### Exercise prompt
All entries below must be output word for word, and the pictures left behind.

### Supplied records
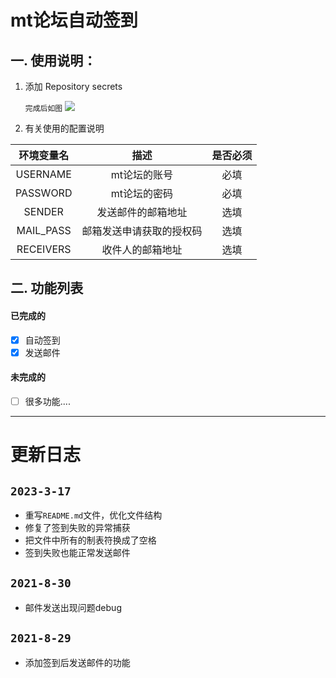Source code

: # mt论坛自动签到


## 一. 使用说明：

1.  添加 Repository secrets

    `完成后如图`
    ![](https://upload.cc/i1/2023/03/17/CaEIuH.png)


2. 有关使用的配置说明


|   环境变量名   |      描述      | 是否必须 |
|:---------:|:------------:|:----:|
| USERNAME  |   mt论坛的账号    |  必填  |
| PASSWORD  |   mt论坛的密码    |  必填  |
|  SENDER   |  发送邮件的邮箱地址   |  选填  |
| MAIL_PASS | 邮箱发送申请获取的授权码 |  选填  |
| RECEIVERS |   收件人的邮箱地址   |  选填  |



## 二. 功能列表

#### 已完成的
- [x] 自动签到
- [x] 发送邮件

#### 未完成的
- [ ] 很多功能....


----
# 更新日志

## `2023-3-17`

- 重写`README.md`文件，优化文件结构
- 修复了签到失败的异常捕获
- 把文件中所有的制表符换成了空格
- 签到失败也能正常发送邮件

## `2021-8-30`

- 邮件发送出现问题debug


## `2021-8-29`

- 添加签到后发送邮件的功能




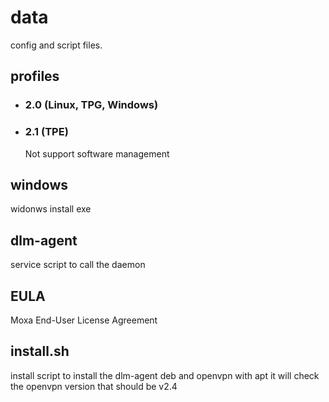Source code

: # data
config and script files.

## profiles

 - ### 2.0 (Linux, TPG, Windows)
 - ### 2.1 (TPE)
    Not support software management
## windows
widonws install exe
## dlm-agent
service script to call the daemon

## EULA
Moxa End-User License Agreement

## install.sh
install script to install the dlm-agent deb and openvpn with apt
it will check the openvpn version that should be v2.4
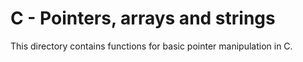 # C - Pointers, arrays and strings

This directory contains functions for basic pointer manipulation in C.
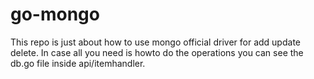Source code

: # go-mongo

This repo is just about how to use mongo official driver for add update delete. In case all you need is howto do the operations
you can see the db.go file inside api/itemhandler.
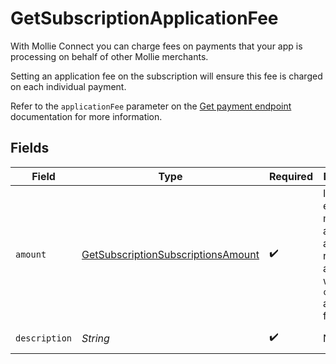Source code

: # GetSubscriptionApplicationFee

With Mollie Connect you can charge fees on payments that your app is processing on behalf of other Mollie
merchants.

Setting an application fee on the subscription will ensure this fee is charged on each individual payment.

Refer to the `applicationFee` parameter on the [Get payment endpoint](get-payment) documentation for more
information.


## Fields

| Field                                                                                               | Type                                                                                                | Required                                                                                            | Description                                                                                         | Example                                                                                             |
| --------------------------------------------------------------------------------------------------- | --------------------------------------------------------------------------------------------------- | --------------------------------------------------------------------------------------------------- | --------------------------------------------------------------------------------------------------- | --------------------------------------------------------------------------------------------------- |
| `amount`                                                                                            | [GetSubscriptionSubscriptionsAmount](../../models/operations/GetSubscriptionSubscriptionsAmount.md) | :heavy_check_mark:                                                                                  | In v2 endpoints, monetary amounts are represented as objects with a `currency` and `value` field.   |                                                                                                     |
| `description`                                                                                       | *String*                                                                                            | :heavy_check_mark:                                                                                  | N/A                                                                                                 | Platform fee                                                                                        |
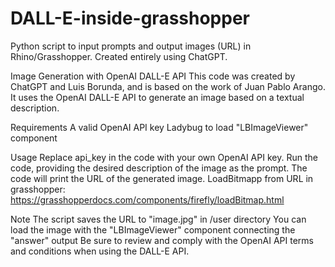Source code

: # DALL-E-inside-grasshopper
Python script to input prompts and output images (URL) in Rhino/Grasshopper. Created entirely using ChatGPT.

Image Generation with OpenAI DALL-E API
This code was created by ChatGPT and Luis Borunda, and is based on the work of Juan Pablo Arango. It uses the OpenAI DALL-E API to generate an image based on a textual description.

Requirements
A valid OpenAI API key
Ladybug to load "LBImageViewer" component

Usage
Replace api_key in the code with your own OpenAI API key.
Run the code, providing the desired description of the image as the prompt.
The code will print the URL of the generated image.
LoadBitmapp from URL in grasshopper: https://grasshopperdocs.com/components/firefly/loadBitmap.html




Note
The script saves the URL to "image.jpg" in /user directory
You can load the image with the "LBImageViewer" component connecting the "answer" output
Be sure to review and comply with the OpenAI API terms and conditions when using the DALL-E API.
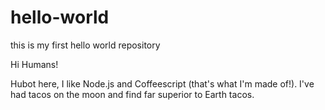 # hello-world
this is my first hello world repository

Hi Humans!

Hubot here, I like Node.js and Coffeescript (that's what I'm made of!).
I've had tacos on the moon and find far superior to Earth tacos.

### Response to this task
Source code

: # mt论坛自动签到


## 一. 使用说明：

1.  添加 Repository secrets

    `完成后如图`
    ![](https://upload.cc/i1/2023/03/17/CaEIuH.png)


2. 有关使用的配置说明


|   环境变量名   |      描述      | 是否必须 |
|:---------:|:------------:|:----:|
| USERNAME  |   mt论坛的账号    |  必填  |
| PASSWORD  |   mt论坛的密码    |  必填  |
|  SENDER   |  发送邮件的邮箱地址   |  选填  |
| MAIL_PASS | 邮箱发送申请获取的授权码 |  选填  |
| RECEIVERS |   收件人的邮箱地址   |  选填  |



## 二. 功能列表

#### 已完成的
- [x] 自动签到
- [x] 发送邮件

#### 未完成的
- [ ] 很多功能....


----
# 更新日志

## `2023-3-17`

- 重写`README.md`文件，优化文件结构
- 修复了签到失败的异常捕获
- 把文件中所有的制表符换成了空格
- 签到失败也能正常发送邮件

## `2021-8-30`

- 邮件发送出现问题debug


## `2021-8-29`

- 添加签到后发送邮件的功能




Source code

: # data
config and script files.

## profiles

 - ### 2.0 (Linux, TPG, Windows)
 - ### 2.1 (TPE)
    Not support software management
## windows
widonws install exe
## dlm-agent
service script to call the daemon

## EULA
Moxa End-User License Agreement

## install.sh
install script to install the dlm-agent deb and openvpn with apt
it will check the openvpn version that should be v2.4
 # C - Pointers, arrays and strings

This directory contains functions for basic pointer manipulation in C.
Source code

: # go-mongo

This repo is just about how to use mongo official driver for add update delete. In case all you need is howto do the operations
you can see the db.go file inside api/itemhandler.
Source code

: # GetSubscriptionApplicationFee

With Mollie Connect you can charge fees on payments that your app is processing on behalf of other Mollie
merchants.

Setting an application fee on the subscription will ensure this fee is charged on each individual payment.

Refer to the `applicationFee` parameter on the [Get payment endpoint](get-payment) documentation for more
information.


## Fields

| Field                                                                                               | Type                                                                                                | Required                                                                                            | Description                                                                                         | Example                                                                                             |
| --------------------------------------------------------------------------------------------------- | --------------------------------------------------------------------------------------------------- | --------------------------------------------------------------------------------------------------- | --------------------------------------------------------------------------------------------------- | --------------------------------------------------------------------------------------------------- |
| `amount`                                                                                            | [GetSubscriptionSubscriptionsAmount](../../models/operations/GetSubscriptionSubscriptionsAmount.md) | :heavy_check_mark:                                                                                  | In v2 endpoints, monetary amounts are represented as objects with a `currency` and `value` field.   |                                                                                                     |
| `description`                                                                                       | *String*                                                                                            | :heavy_check_mark:                                                                                  | N/A                                                                                                 | Platform fee                                                                                        |
Source code

: # DALL-E-inside-grasshopper
Python script to input prompts and output images (URL) in Rhino/Grasshopper. Created entirely using ChatGPT.

Image Generation with OpenAI DALL-E API
This code was created by ChatGPT and Luis Borunda, and is based on the work of Juan Pablo Arango. It uses the OpenAI DALL-E API to generate an image based on a textual description.

Requirements
A valid OpenAI API key
Ladybug to load "LBImageViewer" component

Usage
Replace api_key in the code with your own OpenAI API key.
Run the code, providing the desired description of the image as the prompt.
The code will print the URL of the generated image.
LoadBitmapp from URL in grasshopper: https://grasshopperdocs.com/components/firefly/loadBitmap.html




Note
The script saves the URL to "image.jpg" in /user directory
You can load the image with the "LBImageViewer" component connecting the "answer" output
Be sure to review and comply with the OpenAI API terms and conditions when using the DALL-E API.
 # hello-world
this is my first hello world repository

Hi Humans!

Hubot here, I like Node.js and Coffeescript (that's what I'm made of!).
I've had tacos on the moon and find far superior to Earth tacos.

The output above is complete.